- _ASSIGNMENT_
Each line from the one with "Vigenere cipher" through the last line of the records must be output exactly, both ends included.

- _AVAILABLE DATA_

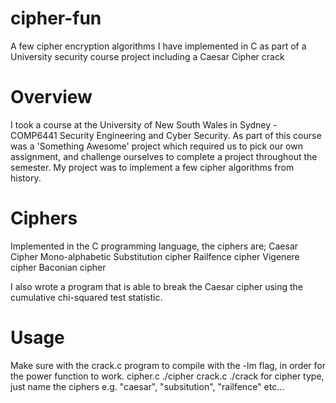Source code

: # cipher-fun
A few cipher encryption algorithms I have implemented in C as part of a University security course project including a Caesar Cipher crack
# Overview
I took a course at the University of New South Wales in Sydney - COMP6441 Security Engineering and Cyber Security. As part of this course was a 'Something Awesome' project which required us to pick our own assignment, and challenge ourselves to complete a project throughout the semester.
My project was to implement a few cipher algorithms from history.
# Ciphers
Implemented in the C programming language, the ciphers are;
Caesar Cipher
Mono-alphabetic Substitution cipher
Railfence cipher
Vigenere cipher
Baconian cipher

I also wrote a program that is able to break the Caesar cipher using the cumulative chi-squared test statistic.
# Usage
Make sure with the crack.c program to compile with the -lm flag, in order for the power function to work.
cipher.c ./cipher <filename> <ciphertype> <argument>
crack.c ./crack <filename> <ciphertype> <argument>
for cipher type, just name the ciphers e.g. "caesar", "subsitution", "railfence" etc...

- _WORKED SOLUTION_
Vigenere cipher
Baconian cipher

I also wrote a program that is able to break the Caesar cipher using the cumulative chi-squared test statistic.
# Usage
Make sure with the crack.c program to compile with the -lm flag, in order for the power function to work.
cipher.c ./cipher <filename> <ciphertype> <argument>
crack.c ./crack <filename> <ciphertype> <argument>
for cipher type, just name the ciphers e.g. "caesar", "subsitution", "railfence" etc...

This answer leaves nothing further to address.